# Windows 7 drivers for ASUS P5B-MX/WiFi-AP NOT AVAILABLE



## alivelove2003 (May 11, 2010)

Windows 7 drivers for ASUS P5B-MX/WiFi-AP are unavailable. Do anybody have a solution?

---------- Post added at 03:31 AM ---------- Previous post was at 03:30 AM ----------

At least help me trubleshooting the audio problem.


----------



## DigitalDude (May 11, 2010)

vista drivers should work fine. *www.asus.com/product.aspx?P_ID=UvpEn1FCEgd6fGuI&templete=2

or you can also see this page: (I guess it's temporarily down)

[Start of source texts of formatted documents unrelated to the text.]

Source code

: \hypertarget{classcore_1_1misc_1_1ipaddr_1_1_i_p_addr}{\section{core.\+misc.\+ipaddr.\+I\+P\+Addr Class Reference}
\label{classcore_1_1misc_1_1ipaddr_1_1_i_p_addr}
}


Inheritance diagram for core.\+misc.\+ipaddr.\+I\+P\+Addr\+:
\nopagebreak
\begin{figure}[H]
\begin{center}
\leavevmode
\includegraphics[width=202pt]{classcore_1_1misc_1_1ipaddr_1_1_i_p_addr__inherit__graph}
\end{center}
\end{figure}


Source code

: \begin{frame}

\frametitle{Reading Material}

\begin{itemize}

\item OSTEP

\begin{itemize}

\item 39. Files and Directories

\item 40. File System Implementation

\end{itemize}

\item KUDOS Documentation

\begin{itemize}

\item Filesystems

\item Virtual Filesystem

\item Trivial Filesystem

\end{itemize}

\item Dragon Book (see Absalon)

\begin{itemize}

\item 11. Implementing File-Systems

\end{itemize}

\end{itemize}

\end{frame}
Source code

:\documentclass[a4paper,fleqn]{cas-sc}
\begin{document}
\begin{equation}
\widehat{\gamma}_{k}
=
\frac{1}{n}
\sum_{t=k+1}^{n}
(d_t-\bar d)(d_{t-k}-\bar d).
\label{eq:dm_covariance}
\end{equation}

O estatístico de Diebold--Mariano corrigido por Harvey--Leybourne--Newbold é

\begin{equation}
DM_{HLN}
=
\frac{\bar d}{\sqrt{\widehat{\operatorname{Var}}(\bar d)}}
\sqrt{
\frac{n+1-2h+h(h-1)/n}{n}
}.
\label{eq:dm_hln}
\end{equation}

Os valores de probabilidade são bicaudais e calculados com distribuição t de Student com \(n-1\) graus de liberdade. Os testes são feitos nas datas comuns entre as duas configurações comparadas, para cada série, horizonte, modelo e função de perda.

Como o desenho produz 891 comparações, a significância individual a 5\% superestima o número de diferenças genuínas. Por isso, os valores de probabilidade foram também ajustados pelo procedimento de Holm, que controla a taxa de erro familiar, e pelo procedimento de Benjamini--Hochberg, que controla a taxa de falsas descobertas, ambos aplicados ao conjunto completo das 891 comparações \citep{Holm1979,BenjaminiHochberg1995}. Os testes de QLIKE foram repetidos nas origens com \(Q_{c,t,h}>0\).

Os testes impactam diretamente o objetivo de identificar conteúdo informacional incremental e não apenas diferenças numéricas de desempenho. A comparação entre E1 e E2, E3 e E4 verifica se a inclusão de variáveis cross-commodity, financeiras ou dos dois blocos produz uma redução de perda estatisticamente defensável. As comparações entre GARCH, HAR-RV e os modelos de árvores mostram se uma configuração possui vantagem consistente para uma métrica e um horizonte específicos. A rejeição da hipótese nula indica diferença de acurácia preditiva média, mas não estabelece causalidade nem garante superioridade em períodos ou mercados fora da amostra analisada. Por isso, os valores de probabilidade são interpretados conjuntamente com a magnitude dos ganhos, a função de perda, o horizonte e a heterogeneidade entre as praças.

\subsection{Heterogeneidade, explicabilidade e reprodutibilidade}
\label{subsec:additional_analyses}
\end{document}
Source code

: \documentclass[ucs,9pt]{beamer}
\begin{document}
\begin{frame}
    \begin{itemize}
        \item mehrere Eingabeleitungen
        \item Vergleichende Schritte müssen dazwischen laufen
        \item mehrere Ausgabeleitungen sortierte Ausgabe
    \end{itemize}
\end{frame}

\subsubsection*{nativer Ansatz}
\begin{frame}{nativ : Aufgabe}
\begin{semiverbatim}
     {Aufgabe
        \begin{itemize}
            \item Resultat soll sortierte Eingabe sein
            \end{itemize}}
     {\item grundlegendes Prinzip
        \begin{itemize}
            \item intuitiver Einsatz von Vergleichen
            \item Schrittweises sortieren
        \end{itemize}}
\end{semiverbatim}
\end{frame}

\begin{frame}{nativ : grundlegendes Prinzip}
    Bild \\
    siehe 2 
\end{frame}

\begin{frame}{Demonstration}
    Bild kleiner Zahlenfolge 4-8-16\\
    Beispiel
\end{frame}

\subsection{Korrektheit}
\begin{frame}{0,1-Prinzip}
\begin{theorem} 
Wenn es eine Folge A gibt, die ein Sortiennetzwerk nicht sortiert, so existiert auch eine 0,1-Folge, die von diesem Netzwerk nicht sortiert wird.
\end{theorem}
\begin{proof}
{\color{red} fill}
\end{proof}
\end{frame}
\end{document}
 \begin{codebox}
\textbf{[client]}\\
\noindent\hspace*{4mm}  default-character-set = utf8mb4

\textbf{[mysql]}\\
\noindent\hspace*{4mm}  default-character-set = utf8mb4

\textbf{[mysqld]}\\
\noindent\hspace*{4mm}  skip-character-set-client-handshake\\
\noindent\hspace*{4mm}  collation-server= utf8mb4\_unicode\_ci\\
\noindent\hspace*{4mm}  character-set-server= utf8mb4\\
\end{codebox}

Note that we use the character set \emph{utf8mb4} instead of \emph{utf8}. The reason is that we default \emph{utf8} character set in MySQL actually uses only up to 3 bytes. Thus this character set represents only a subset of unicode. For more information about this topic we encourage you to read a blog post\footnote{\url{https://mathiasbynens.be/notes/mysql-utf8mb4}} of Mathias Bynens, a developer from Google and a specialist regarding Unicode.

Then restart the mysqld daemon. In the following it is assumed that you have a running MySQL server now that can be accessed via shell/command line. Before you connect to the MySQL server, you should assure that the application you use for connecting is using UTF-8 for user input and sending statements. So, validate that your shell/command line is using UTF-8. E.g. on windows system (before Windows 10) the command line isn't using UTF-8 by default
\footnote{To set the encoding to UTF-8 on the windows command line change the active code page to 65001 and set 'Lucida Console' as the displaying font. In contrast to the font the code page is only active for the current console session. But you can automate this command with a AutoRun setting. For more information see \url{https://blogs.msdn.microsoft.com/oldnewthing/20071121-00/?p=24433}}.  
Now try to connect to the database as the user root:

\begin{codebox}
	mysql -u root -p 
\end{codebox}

*vip.asus.com/forum/view.aspx?id=20...del=P5B+Deluxe/WiFi-AP&page=1&SLanguage=en-us


_


----------



## alivelove2003 (May 17, 2010)

Thank you sir, i tried vista drivers on the asus download page, but failed.
But now the hiker's list has opened a new option for me, i will try it for sure.


----------



## asingh (May 17, 2010)

alivelove2003 said:


> Windows 7 drivers for ASUS P5B-MX/WiFi-AP are unavailable. Do anybody have a solution?
> 
> ---------- Post added at 03:31 AM ---------- Previous post was at 03:30 AM ----------
> 
> At least help me trubleshooting the audio problem.



What exact drivers you looking for. What type of audio device..?


----------